Tuesday, June 27, 2017

GSoC 2017 : Week 4

    Last Sunday marked the end of the 4th week of my 3-month long Summer of code project. Another significant corollary from that is, this was the final week before the first evaluations that take place this week. I've done what I could've and now my fate lies in the hands of my mentors...



    Anyway, continuing from last week, this week too, I continued with adding new domains for the list-extractor. The main idea is trying to figure out domains that could *potentially* contain list elements. These mapper functions can later be used by other domains too. So, this week, I started working on the `PeriodicalLiterature` domain, since it contained many lists which were common to many institutions. So I started working on mapping rules and mapper functions for `PeriodicalLiterature`.

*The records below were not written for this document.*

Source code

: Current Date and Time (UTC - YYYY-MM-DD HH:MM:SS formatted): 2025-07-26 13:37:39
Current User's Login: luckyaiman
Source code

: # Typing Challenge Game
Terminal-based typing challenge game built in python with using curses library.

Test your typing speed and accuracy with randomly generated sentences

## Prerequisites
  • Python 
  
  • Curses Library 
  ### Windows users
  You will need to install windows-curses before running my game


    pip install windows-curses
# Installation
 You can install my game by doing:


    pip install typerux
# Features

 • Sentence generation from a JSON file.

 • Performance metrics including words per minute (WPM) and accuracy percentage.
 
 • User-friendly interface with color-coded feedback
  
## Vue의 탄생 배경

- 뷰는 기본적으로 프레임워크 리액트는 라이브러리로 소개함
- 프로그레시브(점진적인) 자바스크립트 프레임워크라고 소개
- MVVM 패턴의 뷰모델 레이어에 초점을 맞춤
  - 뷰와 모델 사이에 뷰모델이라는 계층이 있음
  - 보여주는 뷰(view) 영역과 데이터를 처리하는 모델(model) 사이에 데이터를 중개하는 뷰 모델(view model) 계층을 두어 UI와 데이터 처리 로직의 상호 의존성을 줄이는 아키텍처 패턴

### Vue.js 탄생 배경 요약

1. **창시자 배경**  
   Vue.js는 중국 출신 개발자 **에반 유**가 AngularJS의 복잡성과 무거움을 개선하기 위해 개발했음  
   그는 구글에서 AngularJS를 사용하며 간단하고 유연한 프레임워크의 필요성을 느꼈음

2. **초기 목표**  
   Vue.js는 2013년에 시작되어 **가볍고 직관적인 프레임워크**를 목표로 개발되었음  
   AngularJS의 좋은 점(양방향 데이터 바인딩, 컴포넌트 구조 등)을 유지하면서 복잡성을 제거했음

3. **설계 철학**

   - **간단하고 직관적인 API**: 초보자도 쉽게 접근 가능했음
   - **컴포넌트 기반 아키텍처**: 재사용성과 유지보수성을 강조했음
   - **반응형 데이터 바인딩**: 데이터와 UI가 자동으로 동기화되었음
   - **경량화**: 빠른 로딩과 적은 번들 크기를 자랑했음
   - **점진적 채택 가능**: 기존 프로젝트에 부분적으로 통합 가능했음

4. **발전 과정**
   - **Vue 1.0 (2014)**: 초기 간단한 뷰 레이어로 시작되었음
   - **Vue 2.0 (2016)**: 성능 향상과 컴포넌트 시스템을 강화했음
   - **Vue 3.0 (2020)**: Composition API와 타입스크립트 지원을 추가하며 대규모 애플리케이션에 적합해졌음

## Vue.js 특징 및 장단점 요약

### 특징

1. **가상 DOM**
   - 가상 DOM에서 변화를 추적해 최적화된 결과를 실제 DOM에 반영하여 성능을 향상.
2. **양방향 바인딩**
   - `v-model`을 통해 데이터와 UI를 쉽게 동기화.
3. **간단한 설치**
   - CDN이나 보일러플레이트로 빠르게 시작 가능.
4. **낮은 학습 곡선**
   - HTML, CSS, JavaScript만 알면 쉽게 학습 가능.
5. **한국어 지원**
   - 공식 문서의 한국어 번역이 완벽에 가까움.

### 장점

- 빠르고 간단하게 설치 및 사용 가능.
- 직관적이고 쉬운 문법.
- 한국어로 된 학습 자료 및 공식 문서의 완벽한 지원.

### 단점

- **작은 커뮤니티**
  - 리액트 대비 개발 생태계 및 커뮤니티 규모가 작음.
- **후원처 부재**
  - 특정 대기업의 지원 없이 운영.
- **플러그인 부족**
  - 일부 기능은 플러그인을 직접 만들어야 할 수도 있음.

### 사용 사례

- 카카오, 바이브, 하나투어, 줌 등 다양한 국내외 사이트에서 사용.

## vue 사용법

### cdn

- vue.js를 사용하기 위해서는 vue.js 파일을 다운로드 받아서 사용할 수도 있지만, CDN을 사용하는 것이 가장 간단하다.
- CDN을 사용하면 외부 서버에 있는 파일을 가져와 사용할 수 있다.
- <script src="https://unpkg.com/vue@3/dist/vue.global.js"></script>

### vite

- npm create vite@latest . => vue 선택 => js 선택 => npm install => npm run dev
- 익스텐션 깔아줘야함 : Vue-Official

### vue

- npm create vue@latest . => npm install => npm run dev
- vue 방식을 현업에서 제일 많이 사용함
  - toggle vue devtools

    While exploring these domains, I realized that most of the list elements had a date entry, which is an important information present in the lists. The existing year extractor only extracted years in the regex form: 

#old regex
year_regex = ur'\s(\d{4})\s'

which missed out nearly all the information, as it didn't support months, or a period of time. A major effort this week was spent on re-writing the `year_mapper()` to add months (if present) with the dates. Also, if present, the new mapper tries to extract the period of years of the particular element (start date - end date).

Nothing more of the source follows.